John would have liked to tell his mother that she was on the verge of senile decay; but the dim old fetish of parental respect blinked at him from the jungle of the past, and in a vain search for a way of stopping her without being rude he let her ramble on.
"Of course, she has very nice eyes, and I can quite understand Hughie's taking an interest in her. I don't grudge the dear boy his youth. We all get old in time, and its natural that with us old fogies round him he should be a little interested in Miss Hamilton. All the same, it wouldn't be a prudent match. I dare say she thinks I shall have something to leave Hugh, but I told her only yesterday that I should leave little or nothing."
"My dear Mama, I can assure you that my secretary—my secretary," John repeated with as much pomposity as might impress the old lady, "is not at all dazzled by the glamour of your wealth or James' wealth or George's wealth or anybody's wealth for that matter."
He might have said that the donkey's ears were the only recognizable feature of Midas in the Touchwood family had there been the least chance of his mother's understanding the classical allusion.
"I don't mean to hint that she's only after Hugh's money. I've no doubt at all that she's excessively in love with him."
"Really?" John exclaimed with such a scornfully ironical intonation that his mother asked anxiously if he had a sore throat.
"You might take a little honey and borax, my dear boy," she advised, and immediately continued her estimate of the emotional situation. "Yes, as I say, excessively in love! But there can't be many young women who resist Hugh. Why, even as a boy he had his little love affairs. Dear me, how poor papa used to laugh about them. 'He's going to break a lot of hearts,' poor papa used to say."

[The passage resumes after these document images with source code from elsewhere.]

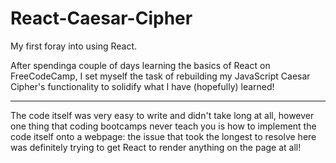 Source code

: # React-Caesar-Cipher
My first foray into using React.

After spendinga  couple of days learning the basics of React on FreeCodeCamp, I set myself the task of rebuilding my JavaScript Caesar Cipher's functionality to solidify what I have (hopefully) learned!

-----

The code itself was very easy to write and didn't take long at all, however one thing that coding bootcamps never teach you is how to implement the code itself onto a webpage: the issue that took the longest to resolve here was definitely trying to get React to render anything on the page at all!
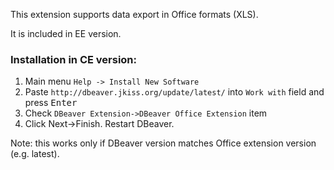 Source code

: This extension supports data export in Office formats (XLS).

It is included in EE version.

### Installation in CE version:
1. Main menu `Help -> Install New Software`
2. Paste `http://dbeaver.jkiss.org/update/latest/` into `Work with` field and press <kbd>Enter</kbd>
3. Check `DBeaver Extension->DBeaver Office Extension` item
4. Click Next->Finish. Restart DBeaver.

Note: this works only if DBeaver version matches Office extension version (e.g. latest). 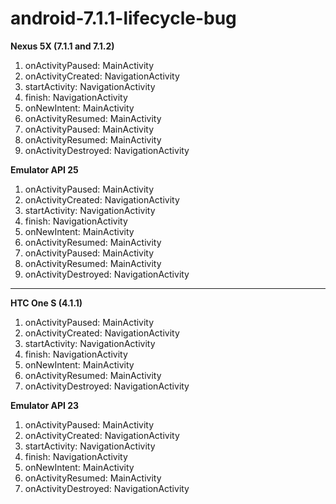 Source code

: # android-7.1.1-lifecycle-bug

**Nexus 5X (7.1.1 and 7.1.2)**
1. onActivityPaused: MainActivity
2. onActivityCreated: NavigationActivity
3. startActivity: NavigationActivity
4. finish: NavigationActivity
5. onNewIntent: MainActivity
6. onActivityResumed: MainActivity
7. onActivityPaused: MainActivity
8. onActivityResumed: MainActivity
9. onActivityDestroyed: NavigationActivity

**Emulator API 25**
1. onActivityPaused: MainActivity
2. onActivityCreated: NavigationActivity
3. startActivity: NavigationActivity
4. finish: NavigationActivity
5. onNewIntent: MainActivity
6. onActivityResumed: MainActivity
7. onActivityPaused: MainActivity
8. onActivityResumed: MainActivity
9. onActivityDestroyed: NavigationActivity

---

**HTC One S (4.1.1)**
1. onActivityPaused: MainActivity
2. onActivityCreated: NavigationActivity
3. startActivity: NavigationActivity
4. finish: NavigationActivity
5. onNewIntent: MainActivity
6. onActivityResumed: MainActivity
7. onActivityDestroyed: NavigationActivity

**Emulator API 23**
1. onActivityPaused: MainActivity
2. onActivityCreated: NavigationActivity
3. startActivity: NavigationActivity
4. finish: NavigationActivity
5. onNewIntent: MainActivity
6. onActivityResumed: MainActivity
7. onActivityDestroyed: NavigationActivity
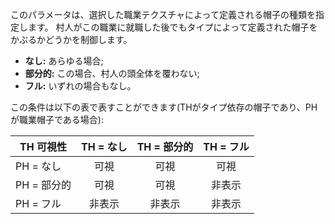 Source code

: このパラメータは、選択した職業テクスチャによって定義される帽子の種類を指定します。 村人がこの職業に就職した後でもタイプによって定義された帽子をかぶるかどうかを制御します。
* **なし:** あらゆる場合;
* **部分的:** この場合、村人の頭全体を覆わない;
* **フル:** いずれの場合もなし。

この条件は以下の表で表すことができます(THがタイプ依存の帽子であり、PHが職業帽子である場合):

| TH 可視性   | TH = なし | TH = 部分的 | TH = フル |
| -------- |:-------:|:--------:|:-------:|
| PH = なし  |   可視    |    可視    |   可視    |
| PH = 部分的 |   可視    |    可視    |   非表示   |
| PH = フル  |   非表示   |   非表示    |   非表示   |
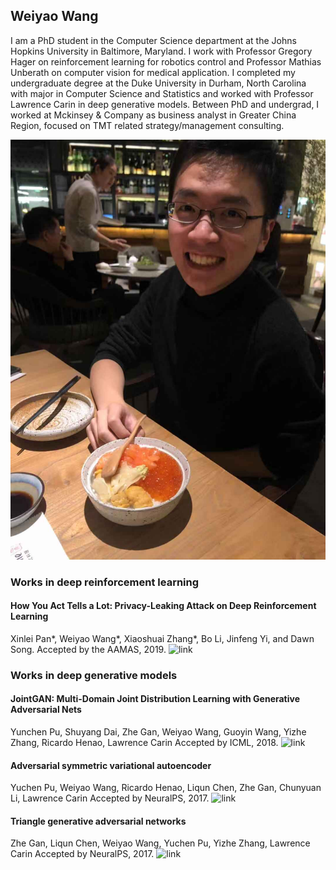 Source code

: ## Weiyao Wang

I am a PhD student in the Computer Science department at the Johns Hopkins University in Baltimore, Maryland. I work with Professor Gregory Hager on reinforcement learning for robotics control and Professor Mathias Unberath on computer vision for medical application. I completed my undergraduate degree at the Duke University in Durham, North Carolina with major in Computer Science and Statistics and worked with Professor Lawrence Carin in deep generative models.  Between PhD and undergrad, I worked at Mckinsey & Company as business analyst in Greater China Region, focused on TMT related strategy/management consulting. 

![Image](601E6446-F0BA-4133-993A-65BC2EC65AB6.jpeg)

### Works in deep reinforcement learning

#### How You Act Tells a Lot: Privacy-Leaking Attack on Deep Reinforcement Learning
Xinlei Pan*, Weiyao Wang*, Xiaoshuai Zhang*, Bo Li, Jinfeng Yi, and Dawn Song.
Accepted by the AAMAS, 2019. ![link](https://arxiv.org/abs/1904.11082)

### Works in deep generative models 

#### JointGAN: Multi-Domain Joint Distribution Learning with Generative Adversarial Nets
Yunchen Pu, Shuyang Dai, Zhe Gan, Weiyao Wang, Guoyin Wang, Yizhe Zhang, Ricardo Henao, Lawrence Carin
Accepted by ICML, 2018. ![link](https://arxiv.org/abs/1806.02978)

#### Adversarial symmetric variational autoencoder
Yuchen Pu, Weiyao Wang, Ricardo Henao, Liqun Chen, Zhe Gan, Chunyuan Li, Lawrence Carin
Accepted by NeuralPS, 2017. ![link](http://papers.nips.cc/paper/7020-adversarial-symmetric-variational-autoencoder)

#### Triangle generative adversarial networks
Zhe Gan, Liqun Chen, Weiyao Wang, Yuchen Pu, Yizhe Zhang, Lawrence Carin
Accepted by NeuralPS, 2017. ![link](http://papers.nips.cc/paper/7109-triangle-generative-adversarial-networks)





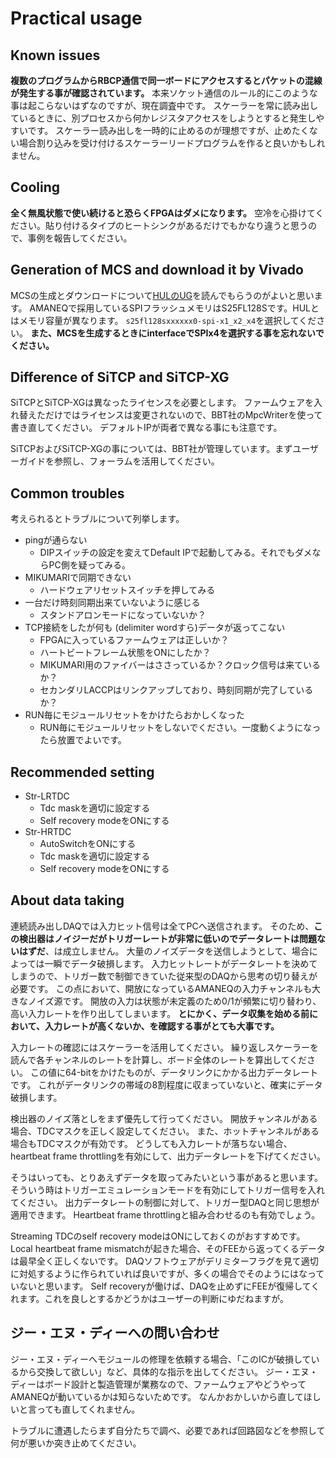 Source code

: # Practical usage

## Known issues

**複数のプログラムからRBCP通信で同一ボードにアクセスするとパケットの混線が発生する事が確認されています。**
本来ソケット通信のルール的にこのような事は起こらないはずなのですが、現在調査中です。
スケーラーを常に読み出しているときに、別プロセスから何かレジスタアクセスをしようとすると発生しやすいです。
スケーラー読み出しを一時的に止めるのが理想ですが、止めたくない場合割り込みを受け付けるスケーラーリードプログラムを作ると良いかもしれません。

## Cooling

**全く無風状態で使い続けると恐らくFPGAはダメになります。**
空冷を心掛けてください。貼り付けるタイプのヒートシンクがあるだけでもかなり違うと思うので、事例を報告してください。


## Generation of MCS and download it by Vivado

MCSの生成とダウンロードについて[HULのUG](https://hul-official.gitlab.io/hul-ug/practical/main/)を読んでもらうのがよいと思います。
AMANEQで採用しているSPIフラッシュメモリはS25FL128Sです。HULとはメモリ容量が異なります。
`s25fl128sxxxxxx0-spi-x1_x2_x4`を選択してください。
**また、MCSを生成するときにinterfaceでSPIx4を選択する事を忘れないでください。**

## Difference of SiTCP and SiTCP-XG

SiTCPとSiTCP-XGは異なったライセンスを必要とします。
ファームウェアを入れ替えただけではライセンスは変更されないので、BBT社のMpcWriterを使って書き直してください。
デフォルトIPが両者で異なる事にも注意です。

SiTCPおよびSiTCP-XGの事については、BBT社が管理しています。まずユーザーガイドを参照し、フォーラムを活用してください。

## Common troubles

考えられるとトラブルについて列挙します。

- pingが通らない
    - DIPスイッチの設定を変えてDefault IPで起動してみる。それでもダメならPC側を疑ってみる。
- MIKUMARIで同期できない
    - ハードウェアリセットスイッチを押してみる
- 一台だけ時刻同期出来ていないように感じる
    - スタンドアロンモードになっていないか？
- TCP接続をしたが何も (delimiter wordすら)データが返ってこない
    - FPGAに入っているファームウェアは正しいか？
    - ハートビートフレーム状態をONにしたか？
    - MIKUMARI用のファイバーはささっているか？クロック信号は来ているか？
    - セカンダリLACCPはリンクアップしており、時刻同期が完了しているか？
- RUN毎にモジュールリセットをかけたらおかしくなった
    - RUN毎にモジュールリセットをしないでください。一度動くようになったら放置でよいです。

## Recommended setting

- Str-LRTDC
    - Tdc maskを適切に設定する
    - Self recovery modeをONにする
- Str-HRTDC
    - AutoSwitchをONにする
    - Tdc maskを適切に設定する
    - Self recovery modeをONにする

## About data taking

連続読み出しDAQでは入力ヒット信号は全てPCへ送信されます。
そのため、**この検出器はノイジーだがトリガーレートが非常に低いのでデータレートは問題ないはずだ**、は成立しません。
大量のノイズデータを送信しようとして、場合によっては一瞬でデータ破損します。
入力ヒットレートがデータレートを決めてしまうので、トリガー数で制御できていた従来型のDAQから思考の切り替えが必要です。
この点において、開放になっているAMANEQの入力チャンネルも大きなノイズ源です。
開放の入力は状態が未定義のため0/1が頻繁に切り替わり、高い入力レートを作り出してしまいます。
**とにかく、データ収集を始める前において、入力レートが高くないか、を確認する事がとても大事です。**

入力レートの確認にはスケーラーを活用してください。
繰り返しスケーラーを読んで各チャンネルのレートを計算し、ボード全体のレートを算出してください。
この値に64-bitをかけたものが、データリンクにかかる出力データレートです。
これがデータリンクの帯域の8割程度に収まっていないと、確実にデータ破損します。

検出器のノイズ落としをまず優先して行ってください。
開放チャンネルがある場合、TDCマスクを正しく設定してください。
また、ホットチャンネルがある場合もTDCマスクが有効です。
どうしても入力レートが落ちない場合、heartbeat frame throttlingを有効にして、出力データレートを下げてください。

そうはいっても、とりあえずデータを取ってみたいという事があると思います。
そういう時はトリガーエミュレーションモードを有効にしてトリガー信号を入れてください。
出力データレートの制御に対して、トリガー型DAQと同じ思想が適用できます。
Heartbeat frame throttlingと組み合わせるのも有効でしょう。

Streaming TDCのself recovery modeはONにしておくのがおすすめです。
Local heartbeat frame mismatchが起きた場合、そのFEEから返ってくるデータは最早全く正しくないです。
DAQソフトウェアがデリミターフラグを見て適切に対処するように作られていれば良いですが、多くの場合でそのようにはなっていないと思います。
Self recoveryが働けば、DAQを止めずにFEEが復帰してくれます。これを良しとするかどうかはユーザーの判断にゆだねますが。

## ジー・エヌ・ディーへの問い合わせ

ジー・エヌ・ディーへモジュールの修理を依頼する場合、「このICが破損しているから交換して欲しい」など、具体的な指示を出してください。
ジー・エヌ・ディーはボード設計と製造管理が業務なので、ファームウェアやどうやってAMANEQが動いているかは知らないためです。
なんかおかしいから直してほしいと言っても直してくれません。

トラブルに遭遇したらまず自分たちで調べ、必要であれば回路図などを参照して何が悪いか突き止めてください。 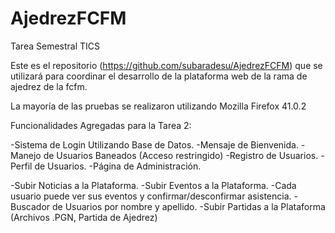 # AjedrezFCFM
Tarea Semestral TICS

Este es el repositorio (https://github.com/subaradesu/AjedrezFCFM) que se utilizará para coordinar el desarrollo de la plataforma web de la rama de ajedrez de la fcfm.

La mayoría de las pruebas se realizaron utilizando Mozilla Firefox 41.0.2

Funcionalidades Agregadas para la Tarea 2:

-Sistema de Login Utilizando Base de Datos.
-Mensaje de Bienvenida.
-Manejo de Usuarios Baneados (Acceso restringido)
-Registro de Usuarios.
-Perfil de Usuarios.
-Página de Administración.

-Subir Noticias a la Plataforma.
-Subir Eventos a la Plataforma.
-Cada usuario puede ver sus eventos y confirmar/desconfirmar asistencia.
-Buscador de Usuarios por nombre y apellido.
-Subir Partidas a la Plataforma (Archivos .PGN, Partida de Ajedrez)

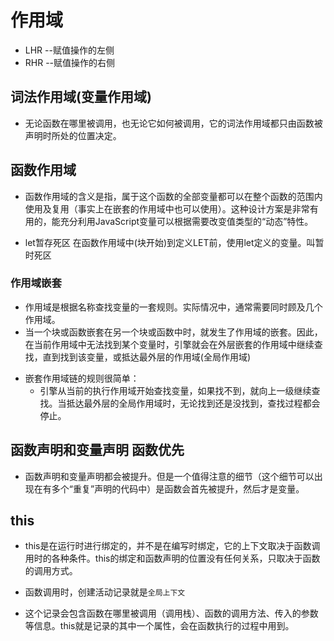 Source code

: # 作用域

* LHR --赋值操作的左侧
* RHR --赋值操作的右侧


## 词法作用域(变量作用域)
* 无论函数在哪里被调用，也无论它如何被调用，它的词法作用域都只由函数被声明时所处的位置决定。


## 函数作用域
* 函数作用域的含义是指，属于这个函数的全部变量都可以在整个函数的范围内使用及复用（事实上在嵌套的作用域中也可以使用）。这种设计方案是非常有用的，能充分利用JavaScript变量可以根据需要改变值类型的“动态”特性。

* let暂存死区   在函数作用域中(块开始)到定义LET前，使用let定义的变量。叫暂时死区



### 作用域嵌套
* 作用域是根据名称查找变量的一套规则。实际情况中，通常需要同时顾及几个作用域。
* 当一个块或函数嵌套在另一个块或函数中时，就发生了作用域的嵌套。因此，在当前作用域中无法找到某个变量时，引擎就会在外层嵌套的作用域中继续查找，直到找到该变量，或抵达最外层的作用域(全局作用域)

+ 嵌套作用域链的规则很简单：
	- 引擎从当前的执行作用域开始查找变量，如果找不到，就向上一级继续查找。当抵达最外层的全局作用域时，无论找到还是没找到，查找过程都会停止。



## 函数声明和变量声明 函数优先
* 函数声明和变量声明都会被提升。但是一个值得注意的细节（这个细节可以出现在有多个“重复”声明的代码中）是函数会首先被提升，然后才是变量。


## this
* this是在运行时进行绑定的，并不是在编写时绑定，它的上下文取决于函数调用时的各种条件。this的绑定和函数声明的位置没有任何关系，只取决于函数的调用方式。

* 函数调用时，创建活动记录就是`全局上下文`
* 这个记录会包含函数在哪里被调用（调用栈）、函数的调用方法、传入的参数等信息。this就是记录的其中一个属性，会在函数执行的过程中用到。
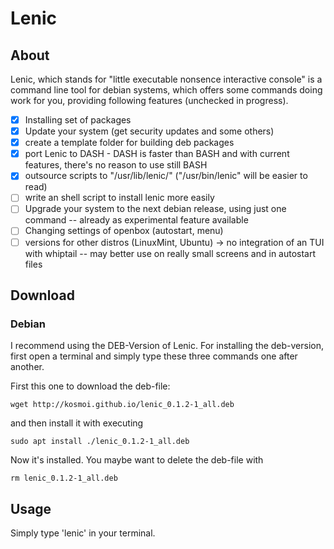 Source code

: # Lenic

## About

Lenic, which stands for "little executable nonsence interactive console" is a command line tool for debian systems, which offers some commands doing work for you, providing following features (unchecked in progress).

- [x] Installing set of packages
- [x] Update your system (get security updates and some others)
- [x] create a template folder for building deb packages
- [x] port Lenic to DASH - DASH is faster than BASH and with current features, there's no reason to use still BASH
- [x] outsource scripts to "/usr/lib/lenic/" ("/usr/bin/lenic" will be easier to read)
- [ ] write an shell script to install lenic more easily
- [ ] Upgrade your system to the next debian release, using just one command -- already as experimental feature available
- [ ] Changing settings of openbox (autostart, menu)
- [ ] versions for other distros (LinuxMint, Ubuntu)
 -> no integration of an TUI with whiptail -- may better use on really small screens and in autostart files

## Download
### Debian

I recommend using the DEB-Version of Lenic.
For installing the deb-version, first open a terminal and simply type these three commands one after another.

First this one to download the deb-file:

`wget http://kosmoi.github.io/lenic_0.1.2-1_all.deb`

and then install it with executing

`sudo apt install ./lenic_0.1.2-1_all.deb`

Now it's installed. You maybe want to delete the deb-file with

`rm lenic_0.1.2-1_all.deb`

## Usage

Simply type 'lenic' in your terminal.
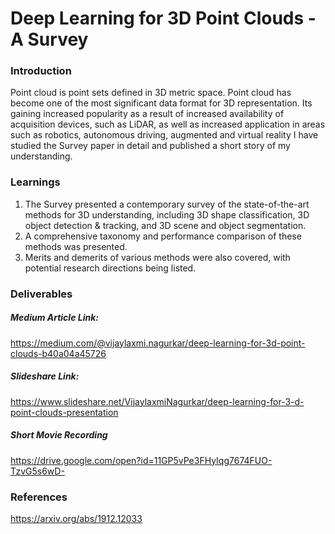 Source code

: # Deep Learning for 3D Point Clouds - A Survey

###  Introduction
Point cloud is point sets defined in 3D metric space. Point cloud has become one of the most significant data format for 3D representation. Its gaining increased popularity as a result of increased availability of acquisition devices, such as LiDAR, as well as increased application in areas such as robotics, autonomous driving, augmented and virtual reality I have studied the Survey paper in detail and published a short story of my understanding.

### Learnings
1. The Survey  presented a contemporary survey of the state-of-the-art methods for 3D understanding, including 3D shape classification, 3D object detection & tracking, and 3D scene and object segmentation. 
2. A comprehensive taxonomy and performance comparison of these methods  was presented. 
3. Merits and demerits of various methods were also covered, with potential research directions being listed.

### Deliverables

##### Medium Article Link:

https://medium.com/@vijaylaxmi.nagurkar/deep-learning-for-3d-point-clouds-b40a04a45726

##### Slideshare Link:

https://www.slideshare.net/VijaylaxmiNagurkar/deep-learning-for-3-d-point-clouds-presentation

##### Short Movie Recording

https://drive.google.com/open?id=11GP5vPe3FHyIqg7674FUO-TzvG5s6wD-

### References

https://arxiv.org/abs/1912.12033
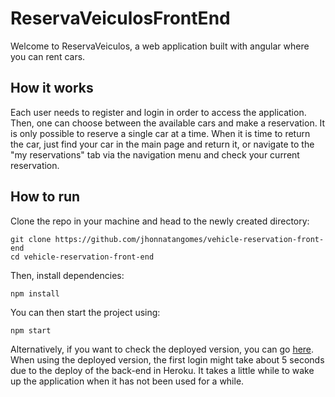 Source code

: # ReservaVeiculosFrontEnd

Welcome to ReservaVeiculos, a web application built with angular where you can rent cars.

## How it works

Each user needs to register and login in order to access the application. Then, one can choose between the available cars and make a reservation. It is only possible to reserve a single car at a time. When it is time to return the car, just find your car in the main page and return it, or navigate to the "my reservations" tab via the navigation menu and check your current reservation.

## How to run

Clone the repo in your machine and head to the newly created directory:

    git clone https://github.com/jhonnatangomes/vehicle-reservation-front-end
    cd vehicle-reservation-front-end

Then, install dependencies:

    npm install

You can then start the project using:

    npm start

Alternatively, if you want to check the deployed version, you can go [here]. When using the deployed version, the first login might take about 5 seconds due to the deploy of the back-end in Heroku. It takes a little while to wake up the application when it has not been used for a while.

[here]: http://vehicle-reservation-front-end.vercel.app/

"I don't know about hearts," John commented, gruffly. "But he's broken everything else, including himself. However, I can assure you, Mama, that Miss Hamilton's heart is not made of pie-crust, and that she is more than capable of looking after herself."
"Then you agree with me that she has a selfish disposition. I am glad you agree with me. I didn't trust her from the beginning; but I thought you seemed so wrapped up in her cleverness—though when I was young women didn't think it necessary to be clever—that you were quite blind to her selfishness. But I am glad you agree with me. There's nobody who has more sympathy for true love than I have. But though I always said that love makes the world go round, I've never been partial to vulgar flirtations. Indeed, if it had to be, I'd rather they got engaged properly, even if it did mean a long engagement—but leading poor Hughie on like this—well, I must speak plainly, Johnnie, for, after all, I am your mother, though I know it's the fashion now to think that children know more than their parents, and, in my opinion, you ought to put your foot down. There! I've said what I've been wanting to say for a week, and if you jump down my throat, well, then you must, and that's all there is to it."
Now, although John thought his mother fondly stupid and was perfectly convinced when he asked himself the question that Miss Hamilton was as remote from admiring Hugh as he was himself, he was nevertheless unable to resist observing Hugh henceforth with a little of the jealousy that most men of forty-two feel for juniors of twenty-seven. He was not prepared to acknowledge that his opinion of Miss Hamilton was colored by any personal emotion beyond the unqualified respect he gave to her practical qualities, and he was sure that the only reason for anxiety about possible developments between her and Hugh was the loss to himself of her valuable services.